(Document images with source code)
┌──
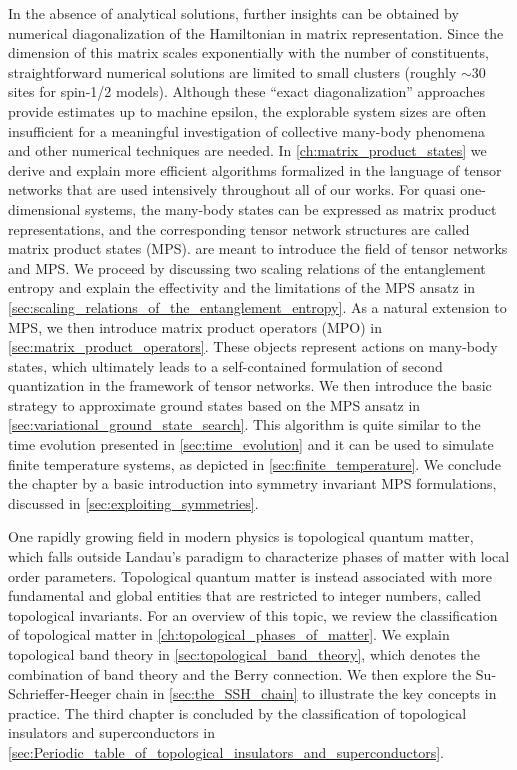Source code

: In the absence of analytical solutions, further insights can be obtained by numerical diagonalization of the Hamiltonian in matrix representation.
Since the dimension of this matrix scales exponentially with the number of constituents, straightforward numerical solutions are limited to small clusters (roughly $\sim 30$ sites for spin-1/2 models).
Although these ``exact diagonalization'' approaches provide estimates up to machine epsilon, the explorable system sizes are often insufficient for a meaningful investigation of collective many-body phenomena and other numerical techniques are needed.
In \cref{ch:matrix_product_states} we derive and explain more efficient algorithms formalized in the language of tensor networks that are used intensively throughout all of our works.
For quasi one-dimensional systems, the many-body states can be expressed as matrix product representations, and the corresponding tensor network structures are called matrix product states (MPS).
 are meant to introduce the field of tensor networks and MPS.
We proceed by discussing two scaling relations of the entanglement entropy and explain the effectivity and the limitations of the MPS ansatz in \cref{sec:scaling_relations_of_the_entanglement_entropy}.
As a natural extension to MPS, we then introduce matrix product operators (MPO) in \cref{sec:matrix_product_operators}.
These objects represent actions on many-body states, which ultimately leads to a self-contained formulation of second quantization in the framework of tensor networks.
We then introduce the basic strategy to approximate ground states based on the MPS ansatz in \cref{sec:variational_ground_state_search}.
This algorithm is quite similar to the time evolution presented in \cref{sec:time_evolution} and it can be used to simulate finite temperature systems, as depicted in \cref{sec:finite_temperature}.
We conclude the chapter by a basic introduction into symmetry invariant MPS formulations, discussed in \cref{sec:exploiting_symmetries}.

One rapidly growing field in modern physics is topological quantum matter, which falls outside Landau's paradigm to characterize phases of matter with local order parameters.
Topological quantum matter is instead associated with more fundamental and global entities that are restricted to integer numbers, called topological invariants.
For an overview of this topic, we review the classification of topological matter in \cref{ch:topological_phases_of_matter}.
We explain topological band theory in \cref{sec:topological_band_theory}, which denotes the combination of band theory and the Berry connection.
We then explore the Su-Schrieffer-Heeger chain in \cref{sec:the_SSH_chain} to illustrate the key concepts in practice.
The third chapter is concluded by the classification of topological insulators and superconductors in \cref{sec:Periodic_table_of_topological_insulators_and_superconductors}.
└──
**Problem:**
For this exercise, print all of the entries exactly as they appear, but without pictures.

**Expected answer:**
Source code

: In the absence of analytical solutions, further insights can be obtained by numerical diagonalization of the Hamiltonian in matrix representation.
Since the dimension of this matrix scales exponentially with the number of constituents, straightforward numerical solutions are limited to small clusters (roughly $\sim 30$ sites for spin-1/2 models).
Although these ``exact diagonalization'' approaches provide estimates up to machine epsilon, the explorable system sizes are often insufficient for a meaningful investigation of collective many-body phenomena and other numerical techniques are needed.
In \cref{ch:matrix_product_states} we derive and explain more efficient algorithms formalized in the language of tensor networks that are used intensively throughout all of our works.
For quasi one-dimensional systems, the many-body states can be expressed as matrix product representations, and the corresponding tensor network structures are called matrix product states (MPS).
 are meant to introduce the field of tensor networks and MPS.
We proceed by discussing two scaling relations of the entanglement entropy and explain the effectivity and the limitations of the MPS ansatz in \cref{sec:scaling_relations_of_the_entanglement_entropy}.
As a natural extension to MPS, we then introduce matrix product operators (MPO) in \cref{sec:matrix_product_operators}.
These objects represent actions on many-body states, which ultimately leads to a self-contained formulation of second quantization in the framework of tensor networks.
We then introduce the basic strategy to approximate ground states based on the MPS ansatz in \cref{sec:variational_ground_state_search}.
This algorithm is quite similar to the time evolution presented in \cref{sec:time_evolution} and it can be used to simulate finite temperature systems, as depicted in \cref{sec:finite_temperature}.
We conclude the chapter by a basic introduction into symmetry invariant MPS formulations, discussed in \cref{sec:exploiting_symmetries}.

One rapidly growing field in modern physics is topological quantum matter, which falls outside Landau's paradigm to characterize phases of matter with local order parameters.
Topological quantum matter is instead associated with more fundamental and global entities that are restricted to integer numbers, called topological invariants.
For an overview of this topic, we review the classification of topological matter in \cref{ch:topological_phases_of_matter}.
We explain topological band theory in \cref{sec:topological_band_theory}, which denotes the combination of band theory and the Berry connection.
We then explore the Su-Schrieffer-Heeger chain in \cref{sec:the_SSH_chain} to illustrate the key concepts in practice.
The third chapter is concluded by the classification of topological insulators and superconductors in \cref{sec:Periodic_table_of_topological_insulators_and_superconductors}.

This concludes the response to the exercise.